Bookish Definition: Failover is a fault tolerance mechanism that automatically switches operations to a standby or redundant system when a primary system component fails, aiming to minimize downtime and maintain service continuity by transferring the workload to the backup component.
Replication Pattern
In replication pattern we make replicas of same data across multiple centers to ensure data redundancy and availability. Exactly! It's like making photocopies of a crucial document and storing them in different safe locations. If one copy gets destroyed, you've got others. This isn't just for disaster recovery; replicas can also be used to serve read traffic, taking load off the primary database. You can have synchronous replication (writes confirmed on all replicas before success – safer, but slower) or asynchronous (writes confirmed on primary, then copied – faster, but tiny risk of data loss on immediate primary failure).

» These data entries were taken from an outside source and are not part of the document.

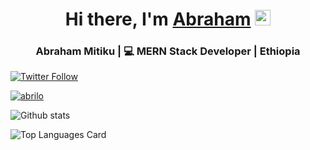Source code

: <div align="center">
<h1 align='center'>Hi there, I'm <a href="https://hemant.codes">Abraham</a> <img src="https://media.giphy.com/media/hvRJCLFzcasrR4ia7z/giphy.gif" width="25px"> </h1>
</div>

<div align="center">
<h3>  Abraham Mitiku | 💻 MERN Stack Developer | Ethiopia </h3>
</div>

<p align="center">

<a align='center' href="https://twitter.com/abriiloo"><img alt="Twitter Follow" src="https://img.shields.io/twitter/follow/abriiloo?style=for-the-badge&color=09f&labelColor=black&logo=twitter&label=@abriiloo"></a>

<a href="https://badges.pufler.dev/visits/abriilo/abriilo"> <img alt="abrilo" src="https://badges.pufler.dev/visits/abriilo/abriilo"> </a>

</p>

![Github stats]([https://github-readme-stats.vercel.app/api?username=abriilo&theme=highcontrast&show_icons=true&count_private=true](https://github-readme-stats.vercel.app/api?username=abriilo&theme=highcontrast&show_icons=true&count_private=true))


![Top Languages Card]([https://github-readme-stats.vercel.app/api/top-langs/?username=abriilo](https://github-readme-stats.vercel.app/api/top-langs/?username=abriilo&theme=highcontrast))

Bookish Definition: Replication is the process of creating and maintaining multiple copies of data (replicas) on different storage devices or servers to improve data availability, fault tolerance, and potentially read performance by distributing read queries. It can be synchronous or asynchronous.
Sharding Pattern
In sharding pattern we make multiple smaller parts of our data which are called shards which can then be distributed across multiple servers. Spot on. Imagine a massive library. Instead of one giant catalog, you divide books by genre (or author, or publication year – that's your 'shard key'), and each section has its own smaller, manageable catalog. This is sharding for databases. When your dataset gets too big for a single server to handle efficiently, you chop it up (horizontally partition it) into these smaller, faster, more manageable pieces called shards. Each shard lives on its own server. Great for scaling out databases, but queries that need data from multiple shards can get complex.
Bookish Definition: Sharding, also known as horizontal partitioning, is a database architecture technique where a large dataset is divided into smaller, more manageable pieces called shards, with each shard being stored on a separate database server or instance, enabling distribution of load and improved scalability.